Questions: Diffusion Mechanisms in Solid Materials
5 questions to test your understanding
Score: 0 / 5
Question 1 Multiple Choice
An engineer needs to double the carbon penetration depth during steel carburization. They have two options: quadruple the treatment time at the same temperature, or raise the temperature by 50°C for the same original duration. Which approach is more practical, and why?
AQuadrupling the time, because it gives a linear increase in penetration depth and is more controllable
BRaising the temperature, because the Arrhenius exponential dependence makes even modest temperature increases far more powerful than proportional time increases
CBoth approaches are equally effective since diffusion distance scales linearly with both time and temperature
DQuadrupling the time, because high temperatures risk phase transformations that would offset the carburization benefit
Diffusion distance scales as √(Dt). To double penetration depth via time alone, you must quadruple the time (since √(4t) = 2√t). But D itself depends exponentially on temperature via the Arrhenius equation: D = D₀ exp(−Q/RT). A modest temperature increase can multiply D severalfold, compressing hours of treatment into minutes. Because of this exponential leverage, temperature is the far more powerful lever for controlling diffusion distance. Option A is wrong because penetration scales as √t, not linearly with t.
Question 2 Multiple Choice
Why does carbon diffuse through iron roughly 100 times faster than iron atoms diffuse through iron at the same temperature?
ACarbon has a lower atomic mass than iron, so it moves faster according to kinetic theory
BCarbon is a small interstitial atom that hops between existing gaps in the iron lattice without needing a vacancy, and it has a lower activation energy for doing so
CCarbon forms stronger bonds with iron than iron does with itself, reducing the energy barrier
DIron self-diffusion requires breaking the crystal lattice entirely, whereas carbon diffuses along grain boundaries
Interstitial diffusion (carbon hopping between interstitial sites) is faster than vacancy diffusion (iron atoms swapping with vacancies) for two reasons: (1) interstitial sites are always present in large numbers — no need to wait for a vacancy to arrive; (2) small atoms like carbon have a lower activation energy because they can squeeze between host atoms without displacing them from their lattice positions. Iron self-diffusion via the vacancy mechanism requires waiting for a vacancy to be adjacent, and the jump has a higher activation barrier. Both factors make interstitial diffusion much faster.
Question 3 True / False
In a perfect crystal with absolutely no point defects, substitutional solute atoms would still be able to diffuse through the lattice, just more slowly, because thermal vibrations occasionally allow atoms to jump to neighboring sites.
TTrue
FFalse
Answer: False
False — vacancy diffusion requires vacancies. A substitutional atom can only move by jumping into an adjacent vacant lattice site; it cannot displace a host atom already occupying a site (that would be energetically prohibitive). In a hypothetical perfect crystal with no vacancies, vacancy diffusion would cease entirely, not slow down. This is why diffusion in solids is a defect-mediated process. Real crystals always have vacancies (thermal equilibrium creates them), and their concentration rises exponentially with temperature — which is one reason the diffusion coefficient increases so strongly with temperature.
Question 4 True / False
The diffusion distance penetrated by atoms in a solid scales with the square root of time, so doubling the treatment time doubles the penetration depth.
TTrue
FFalse
Answer: False
False — doubling the time multiplies penetration depth by √2 ≈ 1.41, not by 2. The diffusion distance scales as √(Dt): to double the depth, you must quadruple the time (since √(4Dt) = 2√(Dt)). This square-root scaling is why time is a relatively weak lever for controlling diffusion in practice: large time increases yield modest depth gains. It also explains why temperature, which exponentially changes D, is far more efficient for achieving large changes in penetration depth.
Question 5 Short Answer
Why is temperature a more powerful lever than time for controlling diffusion distance in solid-state heat treatments, despite both variables appearing in the diffusion distance formula?

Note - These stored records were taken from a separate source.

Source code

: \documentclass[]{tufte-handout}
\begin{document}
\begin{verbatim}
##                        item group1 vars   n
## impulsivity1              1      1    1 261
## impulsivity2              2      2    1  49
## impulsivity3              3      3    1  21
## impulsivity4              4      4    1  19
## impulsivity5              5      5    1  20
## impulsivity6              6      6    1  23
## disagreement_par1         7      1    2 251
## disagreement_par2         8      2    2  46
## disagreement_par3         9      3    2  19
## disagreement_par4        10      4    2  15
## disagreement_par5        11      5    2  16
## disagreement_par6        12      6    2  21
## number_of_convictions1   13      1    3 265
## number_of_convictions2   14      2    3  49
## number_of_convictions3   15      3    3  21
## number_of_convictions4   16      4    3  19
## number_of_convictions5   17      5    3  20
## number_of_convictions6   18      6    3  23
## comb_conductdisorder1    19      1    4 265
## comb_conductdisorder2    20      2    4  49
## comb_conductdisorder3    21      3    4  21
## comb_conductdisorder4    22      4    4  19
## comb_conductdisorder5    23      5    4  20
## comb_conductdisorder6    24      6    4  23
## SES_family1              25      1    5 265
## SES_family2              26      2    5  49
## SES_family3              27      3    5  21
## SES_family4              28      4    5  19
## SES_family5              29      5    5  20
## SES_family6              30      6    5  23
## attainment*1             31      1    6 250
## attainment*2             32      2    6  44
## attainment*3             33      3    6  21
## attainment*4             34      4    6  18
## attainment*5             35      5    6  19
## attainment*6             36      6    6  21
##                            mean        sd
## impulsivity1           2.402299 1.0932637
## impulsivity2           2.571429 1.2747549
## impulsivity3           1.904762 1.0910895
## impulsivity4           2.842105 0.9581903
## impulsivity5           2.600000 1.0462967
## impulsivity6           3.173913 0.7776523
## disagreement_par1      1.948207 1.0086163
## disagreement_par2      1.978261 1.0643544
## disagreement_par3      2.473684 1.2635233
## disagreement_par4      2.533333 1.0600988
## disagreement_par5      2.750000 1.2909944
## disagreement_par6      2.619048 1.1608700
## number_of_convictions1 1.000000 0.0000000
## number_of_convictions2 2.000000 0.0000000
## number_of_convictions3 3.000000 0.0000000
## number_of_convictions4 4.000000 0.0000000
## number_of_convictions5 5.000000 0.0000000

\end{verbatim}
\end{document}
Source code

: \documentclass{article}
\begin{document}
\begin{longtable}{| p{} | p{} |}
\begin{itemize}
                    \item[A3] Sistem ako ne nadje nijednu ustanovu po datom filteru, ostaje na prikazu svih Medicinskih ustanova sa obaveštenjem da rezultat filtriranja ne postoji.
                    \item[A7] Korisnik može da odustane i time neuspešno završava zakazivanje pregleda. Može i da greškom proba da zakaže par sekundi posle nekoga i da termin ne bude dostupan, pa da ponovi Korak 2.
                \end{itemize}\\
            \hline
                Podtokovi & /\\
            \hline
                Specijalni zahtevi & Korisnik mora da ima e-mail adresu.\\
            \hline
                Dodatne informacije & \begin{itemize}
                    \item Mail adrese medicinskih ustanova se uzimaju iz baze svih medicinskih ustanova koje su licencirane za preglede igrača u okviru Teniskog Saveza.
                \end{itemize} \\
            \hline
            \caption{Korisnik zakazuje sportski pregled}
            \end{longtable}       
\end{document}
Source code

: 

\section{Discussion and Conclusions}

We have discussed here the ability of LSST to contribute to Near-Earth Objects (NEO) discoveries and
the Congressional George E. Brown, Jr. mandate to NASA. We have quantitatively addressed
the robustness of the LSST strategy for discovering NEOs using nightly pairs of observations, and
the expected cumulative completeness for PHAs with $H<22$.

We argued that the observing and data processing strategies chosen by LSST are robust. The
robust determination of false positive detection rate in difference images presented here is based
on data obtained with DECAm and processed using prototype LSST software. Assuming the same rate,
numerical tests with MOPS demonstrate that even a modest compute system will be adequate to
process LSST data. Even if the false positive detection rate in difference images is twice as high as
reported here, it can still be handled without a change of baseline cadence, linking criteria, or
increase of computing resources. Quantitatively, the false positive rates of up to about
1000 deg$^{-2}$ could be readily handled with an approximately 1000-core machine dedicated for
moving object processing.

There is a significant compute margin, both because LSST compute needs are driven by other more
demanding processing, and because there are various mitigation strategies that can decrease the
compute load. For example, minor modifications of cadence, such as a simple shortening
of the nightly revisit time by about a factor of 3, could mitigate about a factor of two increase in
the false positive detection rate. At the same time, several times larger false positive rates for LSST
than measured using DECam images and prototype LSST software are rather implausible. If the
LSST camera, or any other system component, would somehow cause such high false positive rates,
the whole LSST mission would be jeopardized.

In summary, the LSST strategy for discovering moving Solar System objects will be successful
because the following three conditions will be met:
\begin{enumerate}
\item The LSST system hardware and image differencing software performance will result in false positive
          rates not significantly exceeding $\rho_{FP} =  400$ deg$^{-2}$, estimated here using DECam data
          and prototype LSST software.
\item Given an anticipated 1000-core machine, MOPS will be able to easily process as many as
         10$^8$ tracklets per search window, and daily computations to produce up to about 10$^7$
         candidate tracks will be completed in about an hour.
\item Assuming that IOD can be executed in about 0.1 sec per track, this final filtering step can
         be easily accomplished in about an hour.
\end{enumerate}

Think about your answer, then reveal below.
Model answer: Diffusion distance scales as √(Dt). Time appears under a square root, so quadrupling time only doubles depth. Temperature affects D through the Arrhenius equation exponentially: D = D₀ exp(−Q/RT). A modest temperature increase can multiply D by factors of 2–10 or more, which translates directly into a proportional increase in Dt and therefore a significant increase in √(Dt). The exponential relationship means temperature has leverage that no practical time increase can match.
This has direct engineering consequences. If a carburization treatment requires 8 hours at 900°C, raising the temperature to 950°C might reduce that to 2 hours for the same penetration depth — a 4× time saving from a 50°C temperature change. Conversely, cutting the temperature by 50°C might require 32 hours to achieve the same result. Understanding the Arrhenius relationship lets engineers make quantitative tradeoffs between furnace time (a cost) and temperature (also a cost, plus risk of unwanted phase transformations or grain growth) to optimize the heat treatment schedule.